En quoi ces ciruits courts correspondent à un acte citoyen selon vous ?

S.P. : Les avantages de la commercialisation locale consistent aussi en des atouts socio-économiques : ancrage territorial de l’activité agricole, meilleure valorisation des produits par le producteur, rapprochement entre l’agriculteur et le consommateur, et plus grande implication des acteurs publics et des habitants dans l’agriculture, comme des consommateurs dans leurs choix alimentaires. La consommation locale peut ainsi contribuer à l’alimentation durable. Les consommateurs fréquentent aujourd’hui les circuits courts pour réaliser un acte d’achat : citoyen, durable, raisonné et porteur de sens, sain pour l’Homme et son environnement, responsable. A ce jour il est estimé que plus de 21 % des exploitations agricoles (ruches, fruits, légumes, vignes, élevage) vendent en circuits courts et en particulier en vente directe (recensement agricole), et que 25 % des consommateurs achètent en magasins de producteurs.

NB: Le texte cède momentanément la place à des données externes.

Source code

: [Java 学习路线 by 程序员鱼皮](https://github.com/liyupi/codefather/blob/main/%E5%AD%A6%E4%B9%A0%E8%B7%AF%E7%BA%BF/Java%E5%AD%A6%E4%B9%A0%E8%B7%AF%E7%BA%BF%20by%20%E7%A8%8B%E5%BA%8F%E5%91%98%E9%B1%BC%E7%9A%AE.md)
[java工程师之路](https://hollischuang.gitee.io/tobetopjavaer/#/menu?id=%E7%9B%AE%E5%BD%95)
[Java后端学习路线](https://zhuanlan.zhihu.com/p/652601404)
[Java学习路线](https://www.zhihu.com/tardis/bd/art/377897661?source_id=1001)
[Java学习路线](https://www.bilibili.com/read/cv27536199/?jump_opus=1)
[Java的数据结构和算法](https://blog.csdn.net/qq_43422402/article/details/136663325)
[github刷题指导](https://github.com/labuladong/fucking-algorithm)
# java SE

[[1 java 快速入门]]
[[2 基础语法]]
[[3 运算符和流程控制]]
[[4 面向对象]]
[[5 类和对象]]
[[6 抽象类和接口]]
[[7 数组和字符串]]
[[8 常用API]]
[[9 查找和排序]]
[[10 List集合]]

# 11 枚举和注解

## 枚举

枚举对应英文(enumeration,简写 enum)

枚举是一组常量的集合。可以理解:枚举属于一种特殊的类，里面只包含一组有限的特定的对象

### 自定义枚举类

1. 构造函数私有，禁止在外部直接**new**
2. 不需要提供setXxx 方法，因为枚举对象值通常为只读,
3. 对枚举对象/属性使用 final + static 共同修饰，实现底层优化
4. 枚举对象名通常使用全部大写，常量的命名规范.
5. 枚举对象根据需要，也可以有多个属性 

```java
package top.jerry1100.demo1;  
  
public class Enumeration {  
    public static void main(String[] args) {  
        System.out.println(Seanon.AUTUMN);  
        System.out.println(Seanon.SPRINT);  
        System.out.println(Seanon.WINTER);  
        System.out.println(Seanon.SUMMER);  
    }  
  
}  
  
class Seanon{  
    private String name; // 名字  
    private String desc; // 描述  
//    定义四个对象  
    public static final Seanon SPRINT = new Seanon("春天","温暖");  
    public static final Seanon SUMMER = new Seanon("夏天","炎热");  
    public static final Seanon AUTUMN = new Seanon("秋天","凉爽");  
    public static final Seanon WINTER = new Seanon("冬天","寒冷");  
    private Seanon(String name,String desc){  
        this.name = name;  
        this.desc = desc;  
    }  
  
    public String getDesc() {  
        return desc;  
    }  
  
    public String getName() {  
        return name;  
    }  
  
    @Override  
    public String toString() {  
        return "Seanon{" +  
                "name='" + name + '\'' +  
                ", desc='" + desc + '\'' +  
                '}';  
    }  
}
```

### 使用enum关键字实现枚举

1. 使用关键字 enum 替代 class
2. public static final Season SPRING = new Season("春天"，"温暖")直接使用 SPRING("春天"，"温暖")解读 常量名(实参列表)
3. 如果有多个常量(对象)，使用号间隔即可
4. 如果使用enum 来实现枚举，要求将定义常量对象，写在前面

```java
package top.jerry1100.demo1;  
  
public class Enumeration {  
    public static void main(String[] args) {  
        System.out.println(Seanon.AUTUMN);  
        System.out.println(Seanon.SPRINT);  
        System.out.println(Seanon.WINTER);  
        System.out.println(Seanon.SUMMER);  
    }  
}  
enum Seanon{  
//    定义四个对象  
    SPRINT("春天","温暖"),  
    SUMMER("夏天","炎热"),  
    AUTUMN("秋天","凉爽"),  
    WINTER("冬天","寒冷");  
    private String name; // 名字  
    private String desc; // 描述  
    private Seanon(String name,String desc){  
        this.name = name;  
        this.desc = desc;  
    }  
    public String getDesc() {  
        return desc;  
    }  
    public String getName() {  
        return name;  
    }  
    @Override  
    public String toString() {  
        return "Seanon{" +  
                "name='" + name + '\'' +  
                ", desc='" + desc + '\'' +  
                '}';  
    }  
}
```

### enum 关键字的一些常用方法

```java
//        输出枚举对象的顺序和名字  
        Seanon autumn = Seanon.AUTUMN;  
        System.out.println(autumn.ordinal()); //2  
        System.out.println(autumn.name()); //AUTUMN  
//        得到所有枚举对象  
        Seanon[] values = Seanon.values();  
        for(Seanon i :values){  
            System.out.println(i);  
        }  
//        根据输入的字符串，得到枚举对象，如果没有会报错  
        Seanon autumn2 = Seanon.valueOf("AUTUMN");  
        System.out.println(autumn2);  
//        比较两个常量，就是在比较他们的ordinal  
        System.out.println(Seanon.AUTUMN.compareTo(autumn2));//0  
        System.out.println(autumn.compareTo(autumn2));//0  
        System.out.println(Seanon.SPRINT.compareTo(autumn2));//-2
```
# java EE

Les « vrais » circuits courts et les autres…

Pouvez-vous nous parler de l’expérience Hop’La ! en Alsace qui semble vous tenir particulièrement à cœur ?

S.P. : Hop’la ! en direct de nos fermes, quelle belle aventure ! Des producteurs qui deviennent de vrais commerçants, accueillants et dynamiques ! Le point de vente collectif Hop’la en Alsace est devenu un exemple en termes d’expérience réussie de vente directe. Chez Hop’la le producteur reste propriétaire de sa production jusqu’à la vente du produit. C’est de la vente directe avec zéro intermédiaires. Les producteurs se sont réunis en coopérative qui gère le magasin et dont l’objectif est simplement de couvrir ses charges. La structure ne doit pas faire de bénéfices. L’ensemble des revenus revient aux exploitations membres de la coopérative. Les producteurs sont propriétaires de leur magasin. Le producteur donne de son temps à la vie du magasin collectif et œuvre sur tous les fronts (réassorts des rayons, accueil des clients, service aux stands, animations…). Hop’la a aujourd’hui clairement défini son ADN : 100 % fermier, 100 % local, 100 % qualité, 100 % confiance. Les producteurs se sont fortement engagés sur cette colonne vertébrale. Hop’la, qui a trouvé son identité, communique avec des tracts, des actions commerciales, du mécénat d’actions sportives ou associatives sur son bassin de consommation. Le magasin s’est organisé de manière 100% locale et durable dans ses démarches de communication. Nous avons réussi à construire une filière locale : imprimeur local engagé dans l’environnement (imprim’vert), papier 100% recyclé, agence communication à deux pas du magasin. Hop’la a été récompensé par le Fond’Action Alsace en obtenant le premier prix dans la catégorie « économie ». Hop’la est visité très souvent par de nouveaux projets en création, des projets français, allemands et hollandais. Et oui, l’Allemagne écologique, bio et durable est en retard sur les circuits courts français ! Avec un tel dynamisme et un tel succès il était devenu difficile pour certaines exploitation d’approvisionner le magasin. Des limites de production sont atteintes. Hop’la s’est organisé pour intégrer de nouveaux producteurs, validés par la coopérative et ses valeurs, pour pouvoir continuer à satisfaire la demande de ses clients.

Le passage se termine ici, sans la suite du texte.